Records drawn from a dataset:
________________

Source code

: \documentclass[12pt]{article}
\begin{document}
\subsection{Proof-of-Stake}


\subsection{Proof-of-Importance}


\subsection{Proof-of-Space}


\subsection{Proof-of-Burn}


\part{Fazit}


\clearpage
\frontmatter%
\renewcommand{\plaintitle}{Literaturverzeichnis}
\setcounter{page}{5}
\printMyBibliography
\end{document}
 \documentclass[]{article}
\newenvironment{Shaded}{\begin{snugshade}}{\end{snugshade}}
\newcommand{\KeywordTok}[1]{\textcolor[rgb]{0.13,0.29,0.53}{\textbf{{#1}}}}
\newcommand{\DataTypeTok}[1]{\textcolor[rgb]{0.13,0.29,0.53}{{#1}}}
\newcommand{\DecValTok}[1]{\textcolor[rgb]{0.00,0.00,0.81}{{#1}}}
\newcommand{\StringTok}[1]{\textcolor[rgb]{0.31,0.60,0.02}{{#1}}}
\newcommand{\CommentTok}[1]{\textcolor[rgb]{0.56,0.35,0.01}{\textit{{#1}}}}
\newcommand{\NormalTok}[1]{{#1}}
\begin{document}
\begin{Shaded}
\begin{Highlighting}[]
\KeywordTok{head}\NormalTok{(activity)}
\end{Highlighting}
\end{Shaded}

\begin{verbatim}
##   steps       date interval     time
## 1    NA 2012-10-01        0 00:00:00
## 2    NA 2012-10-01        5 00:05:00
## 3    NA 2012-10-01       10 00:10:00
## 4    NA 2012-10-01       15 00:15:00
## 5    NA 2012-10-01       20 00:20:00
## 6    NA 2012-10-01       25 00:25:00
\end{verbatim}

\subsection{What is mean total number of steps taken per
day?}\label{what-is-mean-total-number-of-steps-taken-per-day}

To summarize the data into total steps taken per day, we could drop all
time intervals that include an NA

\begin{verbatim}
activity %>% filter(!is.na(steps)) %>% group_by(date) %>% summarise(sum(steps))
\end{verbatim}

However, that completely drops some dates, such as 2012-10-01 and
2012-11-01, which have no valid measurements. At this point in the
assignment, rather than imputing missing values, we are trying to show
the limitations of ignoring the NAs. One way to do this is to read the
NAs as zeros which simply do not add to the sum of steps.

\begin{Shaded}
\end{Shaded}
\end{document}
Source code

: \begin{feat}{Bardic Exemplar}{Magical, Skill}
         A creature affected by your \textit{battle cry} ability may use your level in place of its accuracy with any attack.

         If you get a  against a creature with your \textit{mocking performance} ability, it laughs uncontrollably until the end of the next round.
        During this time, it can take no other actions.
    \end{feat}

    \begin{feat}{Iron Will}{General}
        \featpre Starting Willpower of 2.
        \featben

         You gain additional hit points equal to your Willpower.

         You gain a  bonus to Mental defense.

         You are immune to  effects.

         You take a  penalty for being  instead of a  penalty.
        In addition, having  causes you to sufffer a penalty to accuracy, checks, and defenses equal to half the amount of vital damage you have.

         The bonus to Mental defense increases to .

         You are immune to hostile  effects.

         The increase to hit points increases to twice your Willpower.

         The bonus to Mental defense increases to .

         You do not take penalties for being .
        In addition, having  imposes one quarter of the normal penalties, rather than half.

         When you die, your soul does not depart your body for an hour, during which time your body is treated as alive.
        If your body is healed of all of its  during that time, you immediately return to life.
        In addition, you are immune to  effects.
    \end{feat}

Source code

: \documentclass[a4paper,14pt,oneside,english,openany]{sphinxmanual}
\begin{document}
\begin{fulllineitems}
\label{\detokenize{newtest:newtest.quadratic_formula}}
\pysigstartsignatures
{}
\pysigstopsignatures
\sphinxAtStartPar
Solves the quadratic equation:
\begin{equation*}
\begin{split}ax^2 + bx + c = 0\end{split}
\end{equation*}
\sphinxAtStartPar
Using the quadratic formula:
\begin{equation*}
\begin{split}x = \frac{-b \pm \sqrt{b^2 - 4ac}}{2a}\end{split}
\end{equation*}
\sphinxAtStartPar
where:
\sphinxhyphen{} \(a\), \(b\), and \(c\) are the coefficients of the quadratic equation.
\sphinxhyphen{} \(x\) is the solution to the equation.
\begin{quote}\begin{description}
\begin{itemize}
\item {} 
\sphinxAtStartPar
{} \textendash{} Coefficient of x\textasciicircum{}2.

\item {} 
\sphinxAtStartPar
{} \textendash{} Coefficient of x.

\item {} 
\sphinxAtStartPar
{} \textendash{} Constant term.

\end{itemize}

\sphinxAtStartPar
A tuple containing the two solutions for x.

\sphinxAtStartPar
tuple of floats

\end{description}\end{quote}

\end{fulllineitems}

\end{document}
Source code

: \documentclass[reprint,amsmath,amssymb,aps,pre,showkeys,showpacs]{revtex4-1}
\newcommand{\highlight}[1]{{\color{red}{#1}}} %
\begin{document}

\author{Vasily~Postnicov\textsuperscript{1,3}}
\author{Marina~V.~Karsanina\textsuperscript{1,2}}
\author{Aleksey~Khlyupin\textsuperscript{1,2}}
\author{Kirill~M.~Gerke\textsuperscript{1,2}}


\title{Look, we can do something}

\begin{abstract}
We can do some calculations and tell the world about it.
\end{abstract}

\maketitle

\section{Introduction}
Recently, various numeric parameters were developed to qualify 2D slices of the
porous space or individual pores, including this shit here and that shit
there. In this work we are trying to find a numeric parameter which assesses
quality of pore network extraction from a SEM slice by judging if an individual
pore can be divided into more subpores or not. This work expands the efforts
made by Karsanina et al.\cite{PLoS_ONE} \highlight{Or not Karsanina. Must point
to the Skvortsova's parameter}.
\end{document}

________________

Would you please copy every line of the data exactly?

• [ANSWER]:
Source code

: \documentclass[12pt]{article}
\begin{document}
\subsection{Proof-of-Stake}


\subsection{Proof-of-Importance}


\subsection{Proof-of-Space}


\subsection{Proof-of-Burn}


\part{Fazit}


\clearpage
\frontmatter%
\renewcommand{\plaintitle}{Literaturverzeichnis}
\setcounter{page}{5}
\printMyBibliography
\end{document}
 \documentclass[]{article}
\newenvironment{Shaded}{\begin{snugshade}}{\end{snugshade}}
\newcommand{\KeywordTok}[1]{\textcolor[rgb]{0.13,0.29,0.53}{\textbf{{#1}}}}
\newcommand{\DataTypeTok}[1]{\textcolor[rgb]{0.13,0.29,0.53}{{#1}}}
\newcommand{\DecValTok}[1]{\textcolor[rgb]{0.00,0.00,0.81}{{#1}}}
\newcommand{\StringTok}[1]{\textcolor[rgb]{0.31,0.60,0.02}{{#1}}}
\newcommand{\CommentTok}[1]{\textcolor[rgb]{0.56,0.35,0.01}{\textit{{#1}}}}
\newcommand{\NormalTok}[1]{{#1}}
\begin{document}
\begin{Shaded}
\begin{Highlighting}[]
\KeywordTok{head}\NormalTok{(activity)}
\end{Highlighting}
\end{Shaded}

\begin{verbatim}
##   steps       date interval     time
## 1    NA 2012-10-01        0 00:00:00
## 2    NA 2012-10-01        5 00:05:00
## 3    NA 2012-10-01       10 00:10:00
## 4    NA 2012-10-01       15 00:15:00
## 5    NA 2012-10-01       20 00:20:00
## 6    NA 2012-10-01       25 00:25:00
\end{verbatim}

\subsection{What is mean total number of steps taken per
day?}\label{what-is-mean-total-number-of-steps-taken-per-day}

To summarize the data into total steps taken per day, we could drop all
time intervals that include an NA

\begin{verbatim}
activity %>% filter(!is.na(steps)) %>% group_by(date) %>% summarise(sum(steps))
\end{verbatim}

However, that completely drops some dates, such as 2012-10-01 and
2012-11-01, which have no valid measurements. At this point in the
assignment, rather than imputing missing values, we are trying to show
the limitations of ignoring the NAs. One way to do this is to read the
NAs as zeros which simply do not add to the sum of steps.

\begin{Shaded}
\end{Shaded}
\end{document}
Source code

: \begin{feat}{Bardic Exemplar}{Magical, Skill}
         A creature affected by your \textit{battle cry} ability may use your level in place of its accuracy with any attack.

         If you get a  against a creature with your \textit{mocking performance} ability, it laughs uncontrollably until the end of the next round.
        During this time, it can take no other actions.
    \end{feat}

    \begin{feat}{Iron Will}{General}
        \featpre Starting Willpower of 2.
        \featben

         You gain additional hit points equal to your Willpower.

         You gain a  bonus to Mental defense.

         You are immune to  effects.

         You take a  penalty for being  instead of a  penalty.
        In addition, having  causes you to sufffer a penalty to accuracy, checks, and defenses equal to half the amount of vital damage you have.

         The bonus to Mental defense increases to .

         You are immune to hostile  effects.

         The increase to hit points increases to twice your Willpower.

         The bonus to Mental defense increases to .

         You do not take penalties for being .
        In addition, having  imposes one quarter of the normal penalties, rather than half.

         When you die, your soul does not depart your body for an hour, during which time your body is treated as alive.
        If your body is healed of all of its  during that time, you immediately return to life.
        In addition, you are immune to  effects.
    \end{feat}

Source code

: \documentclass[a4paper,14pt,oneside,english,openany]{sphinxmanual}
\begin{document}
\begin{fulllineitems}
\label{\detokenize{newtest:newtest.quadratic_formula}}
\pysigstartsignatures
{}
\pysigstopsignatures
\sphinxAtStartPar
Solves the quadratic equation:
\begin{equation*}
\begin{split}ax^2 + bx + c = 0\end{split}
\end{equation*}
\sphinxAtStartPar
Using the quadratic formula:
\begin{equation*}
\begin{split}x = \frac{-b \pm \sqrt{b^2 - 4ac}}{2a}\end{split}
\end{equation*}
\sphinxAtStartPar
where:
\sphinxhyphen{} \(a\), \(b\), and \(c\) are the coefficients of the quadratic equation.
\sphinxhyphen{} \(x\) is the solution to the equation.
\begin{quote}\begin{description}
\begin{itemize}
\item {} 
\sphinxAtStartPar
{} \textendash{} Coefficient of x\textasciicircum{}2.

\item {} 
\sphinxAtStartPar
{} \textendash{} Coefficient of x.

\item {} 
\sphinxAtStartPar
{} \textendash{} Constant term.

\end{itemize}

\sphinxAtStartPar
A tuple containing the two solutions for x.

\sphinxAtStartPar
tuple of floats

\end{description}\end{quote}

\end{fulllineitems}

\end{document}
Source code

: \documentclass[reprint,amsmath,amssymb,aps,pre,showkeys,showpacs]{revtex4-1}
\newcommand{\highlight}[1]{{\color{red}{#1}}} %
\begin{document}

\author{Vasily~Postnicov\textsuperscript{1,3}}
\author{Marina~V.~Karsanina\textsuperscript{1,2}}
\author{Aleksey~Khlyupin\textsuperscript{1,2}}
\author{Kirill~M.~Gerke\textsuperscript{1,2}}


\title{Look, we can do something}

\begin{abstract}
We can do some calculations and tell the world about it.
\end{abstract}

\maketitle

\section{Introduction}
Recently, various numeric parameters were developed to qualify 2D slices of the
porous space or individual pores, including this shit here and that shit
there. In this work we are trying to find a numeric parameter which assesses
quality of pore network extraction from a SEM slice by judging if an individual
pore can be divided into more subpores or not. This work expands the efforts
made by Karsanina et al.\cite{PLoS_ONE} \highlight{Or not Karsanina. Must point
to the Skvortsova's parameter}.
\end{document}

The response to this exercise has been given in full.